Lowell Duckert is Associate Professor of English, specialist of early modern drama and environmental criticism (University of Delaware). Invited by the Maison des Sciences de l'Homme in Clermont-Ferrand, he gave a lecture titled "Cold Doings: Early Modern Actions for Our Warmer World", in march 2024.

In summary

My presentation asks a simple question: what is cold? Natural philosophers, explorers, and artists of the sixteenth and seventeenth centuries offered a variety of responses. Cold was a material substance comprised of “frigorifick atoms”; it was the elemental force behind freezing, or, “conglutination”; it pierced bodies and plugged up its pores; it was a shapeshifter that appeared as icebergs, snowflakes, and sheets; it lived in the “frozen zone” of the upper globe, but it also rode the north wind and spread out across glaciers; it took, prolonged, and gave life; and it was intensely pleasurable. Cold Doings: Early Modern Actions for Our Warmer World is an experimental book project that uncovers cold’s dynamism at different degrees of intensity, traces its assortment of agential forms, and visits its energetic, far-north places.
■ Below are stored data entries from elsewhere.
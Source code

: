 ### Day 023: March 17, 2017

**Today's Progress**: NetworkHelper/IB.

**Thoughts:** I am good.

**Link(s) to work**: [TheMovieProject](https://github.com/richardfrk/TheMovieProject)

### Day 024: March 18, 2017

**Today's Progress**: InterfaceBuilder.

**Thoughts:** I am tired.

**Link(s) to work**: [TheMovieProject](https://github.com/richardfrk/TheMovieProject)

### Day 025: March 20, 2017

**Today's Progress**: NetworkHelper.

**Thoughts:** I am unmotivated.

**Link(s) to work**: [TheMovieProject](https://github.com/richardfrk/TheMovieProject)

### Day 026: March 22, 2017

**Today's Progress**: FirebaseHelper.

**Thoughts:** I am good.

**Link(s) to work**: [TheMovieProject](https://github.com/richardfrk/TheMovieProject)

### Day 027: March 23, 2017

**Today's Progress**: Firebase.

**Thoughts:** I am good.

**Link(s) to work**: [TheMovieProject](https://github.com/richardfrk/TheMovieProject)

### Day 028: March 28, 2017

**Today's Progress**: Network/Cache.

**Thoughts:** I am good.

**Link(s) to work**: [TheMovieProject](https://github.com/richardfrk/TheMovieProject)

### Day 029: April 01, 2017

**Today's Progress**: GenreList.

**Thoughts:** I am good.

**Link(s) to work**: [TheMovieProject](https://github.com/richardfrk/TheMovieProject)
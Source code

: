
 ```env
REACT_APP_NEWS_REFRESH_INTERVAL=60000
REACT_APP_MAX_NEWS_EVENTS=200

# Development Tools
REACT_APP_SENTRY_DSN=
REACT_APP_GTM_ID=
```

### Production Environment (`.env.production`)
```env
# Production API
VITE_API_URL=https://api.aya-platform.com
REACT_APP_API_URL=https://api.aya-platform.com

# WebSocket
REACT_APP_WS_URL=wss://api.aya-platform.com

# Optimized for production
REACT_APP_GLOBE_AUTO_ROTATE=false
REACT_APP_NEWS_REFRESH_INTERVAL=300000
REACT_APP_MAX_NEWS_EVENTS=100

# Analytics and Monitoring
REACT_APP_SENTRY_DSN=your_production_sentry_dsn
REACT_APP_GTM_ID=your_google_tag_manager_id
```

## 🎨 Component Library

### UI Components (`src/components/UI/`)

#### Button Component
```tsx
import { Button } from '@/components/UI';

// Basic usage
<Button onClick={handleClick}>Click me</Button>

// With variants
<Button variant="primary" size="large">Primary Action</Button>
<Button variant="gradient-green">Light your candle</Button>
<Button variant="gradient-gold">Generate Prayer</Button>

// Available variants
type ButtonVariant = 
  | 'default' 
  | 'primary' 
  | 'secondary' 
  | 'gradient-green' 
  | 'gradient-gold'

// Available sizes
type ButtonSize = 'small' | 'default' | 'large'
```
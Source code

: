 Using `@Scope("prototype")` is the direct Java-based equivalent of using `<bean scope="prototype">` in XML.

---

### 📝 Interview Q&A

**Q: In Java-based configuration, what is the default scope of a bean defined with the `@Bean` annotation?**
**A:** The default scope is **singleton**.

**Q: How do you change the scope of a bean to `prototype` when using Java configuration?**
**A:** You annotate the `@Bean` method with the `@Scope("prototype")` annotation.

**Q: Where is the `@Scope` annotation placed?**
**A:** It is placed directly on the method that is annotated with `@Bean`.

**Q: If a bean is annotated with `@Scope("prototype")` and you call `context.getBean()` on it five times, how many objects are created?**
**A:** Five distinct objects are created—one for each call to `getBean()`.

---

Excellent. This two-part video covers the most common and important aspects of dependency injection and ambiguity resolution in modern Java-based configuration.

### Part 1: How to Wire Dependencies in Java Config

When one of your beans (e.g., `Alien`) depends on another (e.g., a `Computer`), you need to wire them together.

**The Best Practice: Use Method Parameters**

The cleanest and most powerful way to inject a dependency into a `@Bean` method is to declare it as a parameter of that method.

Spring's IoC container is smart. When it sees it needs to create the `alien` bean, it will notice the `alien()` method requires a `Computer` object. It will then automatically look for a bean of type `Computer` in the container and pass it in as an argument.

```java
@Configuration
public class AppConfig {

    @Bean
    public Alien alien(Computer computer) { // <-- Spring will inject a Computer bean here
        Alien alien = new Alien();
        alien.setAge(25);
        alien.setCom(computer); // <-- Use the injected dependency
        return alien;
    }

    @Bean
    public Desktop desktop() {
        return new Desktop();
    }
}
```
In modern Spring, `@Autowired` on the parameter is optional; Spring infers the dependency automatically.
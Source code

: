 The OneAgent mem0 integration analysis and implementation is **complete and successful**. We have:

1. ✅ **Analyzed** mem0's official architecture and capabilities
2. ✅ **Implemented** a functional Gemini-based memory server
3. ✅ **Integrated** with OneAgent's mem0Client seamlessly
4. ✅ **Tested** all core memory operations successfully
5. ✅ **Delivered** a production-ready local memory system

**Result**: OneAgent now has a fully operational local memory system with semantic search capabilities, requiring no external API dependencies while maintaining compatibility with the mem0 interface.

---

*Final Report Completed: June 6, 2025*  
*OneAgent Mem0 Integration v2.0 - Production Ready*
To be clear, reading centuries-old texts will not save our vanishing ice and snow. But at a time in which popular climate studies obsess over “ends” (and “the end”) of a planet headed for meltdown, or a world “after” or “without” ice, I argue that the doings of early modern cold assist us in counter-apocalyptic thinking. Poems, plays, treatises, and travel accounts of the period crucially reframe how we view the cold of the past as well as the present, lending us a creative vocabulary to reimagine Arctic relations right now.